NYSE and Nasdaq have expressed concerns over Bats Global Market’s planned closing auction alternative launch.

Bats Global Markets has hit back at rival exchange operators in the US after they attacked its plans to launch an alternative to closing auctions.

The New York Stock Exchange (NYSE) and Nasdaq wrote to the Securities and Exchange Commission (SEC) claiming Bats’ proposal could impair price discovery performed by both at closing auctions, fragment the market at close and increase risk.

Bats wrote to the SEC addressing the claims made by its rivals and said the US regulator and other international authorities had granted approval for similar market closing mechanisms to NYSE, Nasdaq and Chi-X.

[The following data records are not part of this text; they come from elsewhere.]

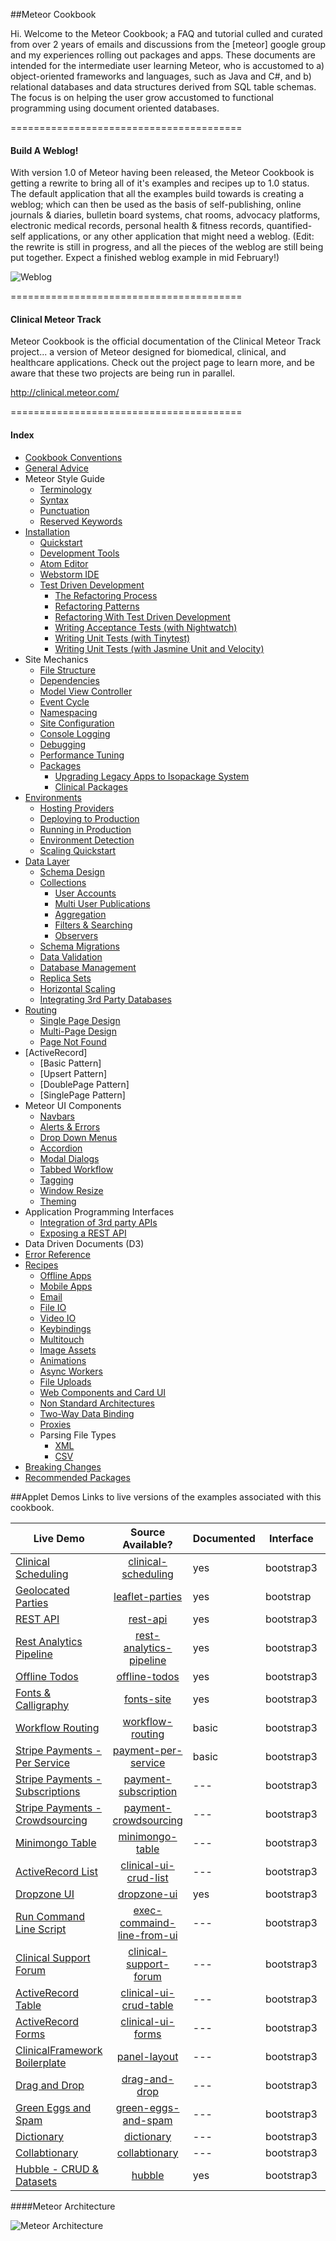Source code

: ##Meteor Cookbook  

Hi.  Welcome to the Meteor Cookbook; a FAQ and tutorial culled and curated from over 2 years of emails and discussions from the [meteor] google group and my experiences rolling out packages and apps.  These documents are intended for the intermediate user learning Meteor, who is accustomed to a) object-oriented frameworks and languages, such as Java and C#, and b) relational databases and data structures derived from SQL table schemas.  The focus is on helping the user grow accustomed to functional programming using document oriented databases.  

========================================
#### Build A Weblog!
With version 1.0 of Meteor having been released, the Meteor Cookbook is getting a rewrite to bring all of it's examples and recipes up to 1.0 status.  The default application that all the examples build towards is creating a weblog; which can then be used as the basis of self-publishing, online journals & diaries, bulletin board systems, chat rooms, advocacy platforms, electronic medical records, personal health & fitness records, quantified-self applications, or any other application that might need a weblog.  (Edit:  the rewrite is still in progress, and all the pieces of the weblog are still being put together.  Expect a finished weblog example in mid February!)

![Weblog](https://raw.githubusercontent.com/awatson1978/meteor-cookbook/master/images/Weblog%20Wireframes.jpg)  


========================================
#### Clinical Meteor Track  

Meteor Cookbook is the official documentation of the Clinical Meteor Track project...  a version of Meteor designed for biomedical, clinical, and healthcare applications.  Check out the project page to learn more, and be aware that these two projects are being run in parallel.  

http://clinical.meteor.com/

========================================
#### Index  

- [Cookbook Conventions](https://github.com/awatson1978/meteor-cookbook/blob/master/cookbook-conventions.md)  
- [General Advice](https://github.com/awatson1978/meteor-cookbook/blob/master/cookbook/general-advice.md)  
- Meteor Style Guide
  - [Terminology](https://github.com/awatson1978/meteor-cookbook/blob/master/cookbook/terminology.md)  
  - [Syntax](https://github.com/awatson1978/meteor-cookbook/blob/master/cookbook/syntax.md)  
  - [Punctuation](https://github.com/awatson1978/meteor-cookbook/blob/master/cookbook/punctuation.md)  
  - [Reserved Keywords](https://github.com/awatson1978/meteor-cookbook/blob/master/cookbook/reserved.keywords.md)  
- [Installation](https://github.com/awatson1978/meteor-cookbook/blob/master/cookbook/installation.md)  
  - [Quickstart](https://github.com/awatson1978/meteor-cookbook/blob/master/cookbook/quickstart.md)  
  - [Development Tools](https://github.com/awatson1978/meteor-cookbook/blob/master/cookbook/development-tools.md)  
  - [Atom Editor](https://github.com/awatson1978/meteor-api)  
  - [Webstorm IDE](https://github.com/awatson1978/meteor-cookbook/blob/master/cookbook/webstorm.md)
  - [Test Driven Development](https://github.com/awatson1978/meteor-cookbook/blob/master/cookbook/test-driven-development.md)  
    - [The Refactoring Process](https://github.com/awatson1978/meteor-cookbook/blob/master/cookbook/refactoring.process.md)   
    - [Refactoring Patterns](https://github.com/awatson1978/meteor-cookbook/blob/master/cookbook/refactoring.patterns.md)  
    - [Refactoring With Test Driven Development](https://github.com/awatson1978/meteor-cookbook/blob/master/cookbook/refactoring.process.tdd.md)   
    - [Writing Acceptance Tests (with Nightwatch)](https://github.com/awatson1978/meteor-cookbook/blob/master/cookbook/writing.acceptance.test.md)  
    - [Writing Unit Tests (with Tinytest)](https://github.com/awatson1978/meteor-cookbook/blob/master/cookbook/writing.unit.tests.md)  
    - [Writing Unit Tests (with Jasmine Unit and Velocity)](https://github.com/awatson1978/meteor-cookbook/blob/master/cookbook/writing.unit.tests.with.jasmine.md)  
- Site Mechanics
    - [File Structure](https://github.com/awatson1978/meteor-cookbook/blob/master/cookbook/filestructure.md)
    - [Dependencies](https://github.com/awatson1978/meteor-cookbook/blob/master/cookbook/dependencies.md)  
    - [Model View Controller](https://github.com/awatson1978/meteor-cookbook/blob/master/cookbook/model-view-controller.md) 
    - [Event Cycle](https://github.com/awatson1978/meteor-cookbook/blob/master/cookbook/event-cycle.md) 
    - [Namespacing](https://github.com/awatson1978/meteor-cookbook/blob/master/cookbook/namespacing.md) 
    - [Site Configuration](https://github.com/awatson1978/meteor-cookbook/blob/master/cookbook/configuration.md)  
    - [Console Logging](https://github.com/awatson1978/meteor-cookbook/blob/master/cookbook/logging.md)  
    - [Debugging](https://github.com/awatson1978/meteor-cookbook/blob/master/cookbook/debugging.md)  
    - [Performance Tuning](https://github.com/awatson1978/meteor-cookbook/blob/master/cookbook/performance-tunning.md)  
    - [Packages](https://github.com/awatson1978/meteor-cookbook/blob/master/cookbook/packages.md)  
      - [Upgrading Legacy Apps to Isopackage System](https://github.com/awatson1978/meteor-cookbook/blob/master/cookbook/upgrading-to-0.9.x.md)  
      - [Clinical Packages](https://github.com/awatson1978/meteor-cookbook/blob/master/packages-we-love.md)  
- [Environments](https://github.com/awatson1978/meteor-cookbook/blob/master/cookbook/environments.md)  
  - [Hosting Providers](https://github.com/awatson1978/meteor-cookbook/blob/master/cookbook/hosting-providers.md) 
  - [Deploying to Production](https://github.com/awatson1978/meteor-cookbook/blob/master/cookbook/deploying.to.production.md)
  - [Running in Production](https://github.com/awatson1978/meteor-cookbook/blob/master/cookbook/environments-production.md)  
  - [Environment Detection](https://github.com/awatson1978/meteor-cookbook/blob/master/cookbook/environment-detection.md)  
  - [Scaling Quickstart](https://github.com/awatson1978/meteor-cookbook/blob/master/cookbook/scaling.md)  
- [Data Layer](https://github.com/awatson1978/meteor-cookbook/blob/master/cookbook/datalayer.md)  
  - [Schema Design](https://github.com/awatson1978/meteor-cookbook/blob/master/cookbook/schema-design.md)  
  - [Collections](https://github.com/awatson1978/meteor-cookbook/blob/master/cookbook/collections.md)  
    - [User Accounts](https://github.com/awatson1978/meteor-cookbook/blob/master/cookbook/accounts.md)  
    - [Multi User Publications](https://github.com/awatson1978/meteor-cookbook/blob/master/cookbook/ddp.multiuser.publications.md)    
    - [Aggregation](https://github.com/awatson1978/meteor-cookbook/blob/master/cookbook/aggregation.md)  
    - [Filters & Searching](https://github.com/awatson1978/meteor-cookbook/blob/master/cookbook/ddp.filters.md)  
    - [Observers](https://github.com/awatson1978/meteor-cookbook/blob/master/cookbook/observers.md)  
  - [Schema Migrations](https://github.com/awatson1978/meteor-cookbook/blob/master/cookbook/schema.changes.md)     
  - [Data Validation](https://github.com/awatson1978/meteor-cookbook/blob/master/cookbook/validation.md)  
  - [Database Management](https://github.com/awatson1978/meteor-cookbook/blob/master/cookbook/database-management.md)
  - [Replica Sets](https://github.com/awatson1978/meteor-cookbook/blob/master/cookbook/replica-sets.md)  
  - [Horizontal Scaling](https://github.com/awatson1978/meteor-cookbook/blob/master/cookbook/horizontal-scaling.md)  
  - [Integrating 3rd Party Databases](https://github.com/awatson1978/meteor-cookbook/blob/master/cookbook/orm.layers.md)  
- [Routing](https://github.com/EventedMind/iron-router)
  - [Single Page Design](https://github.com/awatson1978/meteor-cookbook/blob/master/cookbook/pages.single.md)
  - [Multi-Page Design](https://github.com/awatson1978/meteor-cookbook/blob/master/cookbook/pages.multi.md)
  - [Page Not Found](https://github.com/awatson1978/meteor-cookbook/blob/master/cookbook/routing.page-not-found.md)
- [ActiveRecord]  
  - [Basic Pattern]
  - [Upsert Pattern]
  - [DoublePage Pattern]  
  - [SinglePage Pattern]  
- Meteor UI Components
  - [Navbars](https://github.com/awatson1978/meteor-cookbook/blob/master/cookbook/navbars.md)  
  - [Alerts & Errors](https://github.com/awatson1978/meteor-cookbook/blob/master/cookbook/pages.alerts.md)  
  - [Drop Down Menus](https://github.com/awatson1978/meteor-cookbook/blob/master/cookbook/drop-down-menu.md)  
  - [Accordion](https://github.com/awatson1978/meteor-cookbook/blob/master/cookbook/accordion.md)   
  - [Modal Dialogs](https://github.com/awatson1978/meteor-cookbook/blob/master/cookbook/pages.dialogs.md)
  - [Tabbed Workflow](https://github.com/awatson1978/meteor-cookbook/blob/master/cookbook/workflow.md)
  - [Tagging](https://github.com/awatson1978/meteor-cookbook/blob/master/cookbook/tagging.md)
  - [Window Resize](https://github.com/awatson1978/meteor-cookbook/blob/master/cookbook/window.resize.md)
  - [Theming](https://github.com/awatson1978/meteor-cookbook/blob/master/cookbook/theming.md)  
- Application Programming Interfaces
  - [Integration of 3rd party APIs](https://github.com/awatson1978/meteor-cookbook/blob/master/cookbook/api-wrappers.md)
  - [Exposing a REST API](https://github.com/awatson1978/meteor-cookbook/blob/master/cookbook/rest.md)
- Data Driven Documents (D3)  
- [Error Reference](https://github.com/awatson1978/meteor-cookbook/blob/master/cookbook/errors.md)  
- [Recipes](https://github.com/awatson1978/meteor-cookbook/blob/master/cookbook/recipes.md)  
  - [Offline Apps](https://github.com/awatson1978/meteor-cookbook/blob/master/cookbook/offline.md)    
  - [Mobile Apps](https://github.com/awatson1978/meteor-cookbook/blob/master/cookbook/mobile.md)  
  - [Email](https://github.com/awatson1978/meteor-cookbook/blob/master/cookbook/email.md)  
  - [File IO](https://github.com/awatson1978/meteor-cookbook/blob/master/cookbook/fileio.md)  
  - [Video IO](https://github.com/awatson1978/meteor-cookbook/blob/master/cookbook/video.md)  
  - [Keybindings](https://github.com/awatson1978/meteor-cookbook/blob/master/cookbook/keybinding.md)  
  - [Multitouch](https://github.com/awatson1978/meteor-cookbook/blob/master/cookbook/multitouch.md)  
  - [Image Assets](https://github.com/awatson1978/meteor-cookbook/blob/master/cookbook/image-assets.md)  
  - [Animations](https://github.com/awatson1978/meteor-cookbook/blob/master/cookbook/animations.md)  
  - [Async Workers](https://github.com/awatson1978/meteor-cookbook/blob/master/cookbook/async-workers.md)  
  - [File Uploads](https://github.com/awatson1978/meteor-cookbook/blob/master/cookbook/file-uploads.md)  
  - [Web Components and Card UI](https://github.com/awatson1978/meteor-cookbook/blob/master/cookbook/card-ui.md)  
  - [Non Standard Architectures](https://github.com/awatson1978/meteor-cookbook/blob/master/cookbook/non-standard-architectures.md)     
  - [Two-Way Data Binding](https://github.com/awatson1978/meteor-cookbook/blob/master/cookbook/data-binding.md)  
  - [Proxies](https://github.com/awatson1978/meteor-cookbook/blob/master/cookbook/proxies.md)  
  - Parsing File Types
    - [XML](https://github.com/awatson1978/meteor-cookbook/blob/master/cookbook/files.xml.md)   
    - [CSV](https://github.com/awatson1978/meteor-cookbook/blob/master/cookbook/files.csv.md)  
- [Breaking Changes](https://github.com/awatson1978/meteor-cookbook/blob/master/cookbook/breaking-news.md)  
- [Recommended Packages](https://github.com/awatson1978/meteor-cookbook/blob/master/cookbook/packages-we-love.md)  




##Applet Demos
Links to live versions of the examples associated with this cookbook.  


| Live Demo     | Source Available?|  Documented     | Interface   | Acceptance Tests | Meteor Version  |
| ------------- |:----------------:| ----------------| ---------------- | ---------------- | ---------------:|
| [Clinical Scheduling](https://clinical-scheduling.meteor.com)   | [clinical-scheduling](https://github.com/awatson1978/leaflet-parties) | yes | bootstrap3 | --- | 1.0 |
| [Geolocated Parties](https://github.com/awatson1978/leaflet-parties)   | [leaflet-parties](https://github.com/awatson1978/leaflet-parties) | yes | bootstrap | yes | 1.0 |
| [REST API](http://rest-api.meteor.com/)  | [rest-api](https://github.com/awatson1978/rest-api) | yes | bootstrap3 | 10 | 1.0 |
| [Rest Analytics Pipeline](http://rest-analytics-pipeline.meteor.com/)      | [rest-analytics-pipeline](https://github.com/awatson1978/rest-analytics-pipeline) | yes | bootstrap3 | 52 | 1.0 |
| [Offline Todos](http://offline-todos.meteor.com) | [offline-todos](https://github.com/awatson1978/offline-todos) | yes | bootstrap3 | 93 | 1.0 |
| [Fonts & Calligraphy](http://fonts.meteor.com/)   | [fonts-site](https://github.com/awatson1978/fonts-site) |  yes | bootstrap3 | 15 | 1.0 |
| [Workflow Routing](http://workflow-routing.meteor.com/)  | [workflow-routing](https://github.com/awatson1978/workflow-routing) |  basic | bootstrap3 | --- | 1.0 |
| [Stripe Payments - Per Service ](http://payment-per-service.meteor.com/)  | [payment-per-service](https://github.com/awatson1978/payment-per-service) | basic | bootstrap3 | --- | 0.6.5 |
| [Stripe Payments - Subscriptions ](https://github.com/awatson1978/payment-subscription) | [payment-subscription](https://github.com/awatson1978/payment-subscription) |  --- | bootstrap3 |  --- | 0.6.5 |
| [Stripe Payments - Crowdsourcing](https://github.com/awatson1978/payment-crowdsourcing) | [payment-crowdsourcing](https://github.com/awatson1978/payment-crowdsourcing) |  --- | bootstrap3 | --- | 0.6.5 |
| [Minimongo Table](https://minimongo-table.meteor.com)  | [minimongo-table](https://github.com/awatson1978/minimongo-table) | --- | bootstrap3 | --- |  0.8.0.1 |
| [ActiveRecord List](http://clinical-ui-crud-list.meteor.com/)      | [clinical-ui-crud-list](https://github.com/awatson1978/clinical-ui-crud-list) |  --- | bootstrap3 | --- | 0.8.0.1 |
| [Dropzone UI](https://github.com/awatson1978/dropzone-ui) | [dropzone-ui](https://github.com/awatson1978/dropzone-ui) | yes | bootstrap3 |  --- | 0.9.1 | 
| [Run Command Line Script](https://github.com/awatson1978/exec-command-line-from-ui/tree/master) | [exec-commaind-line-from-ui](https://github.com/awatson1978/exec-command-line-from-ui) |  --- | bootstrap3 | --- | 0.8.1.3 |
| [Clinical Support Forum](http://clinical-support-forum.meteor.com/) | [clinical-support-forum](https://github.com/awatson1978/clinical-support-forum) | --- | bootstrap3 | --- | 0.8.0 |
| [ActiveRecord Table](http://clinical-ui-crud-table.meteor.com/)      | [clinical-ui-crud-table](https://github.com/awatson1978/clinical-ui-crud-table) |  --- | bootstrap3 | --- | 0.8.2 |
| [ActiveRecord Forms](http://clinical-ui-forms.meteor.com/)     | [clinical-ui-forms](https://github.com/awatson1978/clinical-ui-forms) | --- | bootstrap3 | --- | 0.6.5 |
| [ClinicalFramework Boilerplate](http://clinical-ui-boilerplate.meteor.com/)      | [panel-layout](https://github.com/awatson1978/panel-layout) |  --- | bootstrap3 | --- | 0.8.0.1 |
| [Drag and Drop](http://drag-and-drop.meteor.com/)        | [drag-and-drop](https://github.com/awatson1978/drag-and-drop) | --- | bootstrap3 | --- | 0.8.0 |
| [Green Eggs and Spam](https://green-eggs-and-spam.meteor.com)        | [green-eggs-and-spam](https://github.com/awatson1978/green-eggs-and-spam) | --- | bootstrap3 | --- | 0.8.0 |
| [Dictionary](http://dictionary.meteor.com/)             | [dictionary](https://github.com/awatson1978/dictionary) |  --- | bootstrap3 | --- | 0.6.5 |
| [Collabtionary](http://collabtionary.meteor.com/)       | [collabtionary](https://github.com/awatson1978/collabtionary)      |  --- | bootstrap3 | --- | 0.6.5 |
| [Hubble - CRUD & Datasets](http://hubble.meteor.com/)   | [hubble](https://github.com/awatson1978/hubble)      |  yes | bootstrap3 | --- | 0.6.5 |

####Meteor Architecture  

![Meteor Architecture](https://raw.githubusercontent.com/awatson1978/meteor-cookbook/master/images/Meteor%20Architecture%20-%20Dev%20to%20Prod.jpg)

“[Bats] questions the validity of the NYSE’s and Nasdaq’s concern since both Nasdaq and NYSE Arca, an affiliate of the NYSE, currently conduct closing auctions in securities listed elsewhere on a daily basis,” the letter said.

First announced in May this year, the Bats Markets Close (BMC) was developed following increasing demand from industry participants frustrated by rising closing auction fees on other exchanges.

Closing auction fees have increased between 16% and 60% at NYSE and Nasdaq respectively, as volume executed in those auctions has increased over 70% between 2012 and 2016.

Bats said the BMC process was developed to ‘challenge this dynamic’.

It allows traders to route market-on-close orders to BMC on Bats’ BZX Exchange where they are pre-matched with other market-on-close orders and then executed when the closing price is published.

This method allows market participants to trade at the closing price for a ‘fraction of the cost’.

“Both Nasdaq and NYSE seem to be comfortable with creating duelling closing auctions themselves but they are unwilling to allow for a non-disruptive closing process when it creates competitive pressures on their revenues,” Bats added in its letter to the SEC.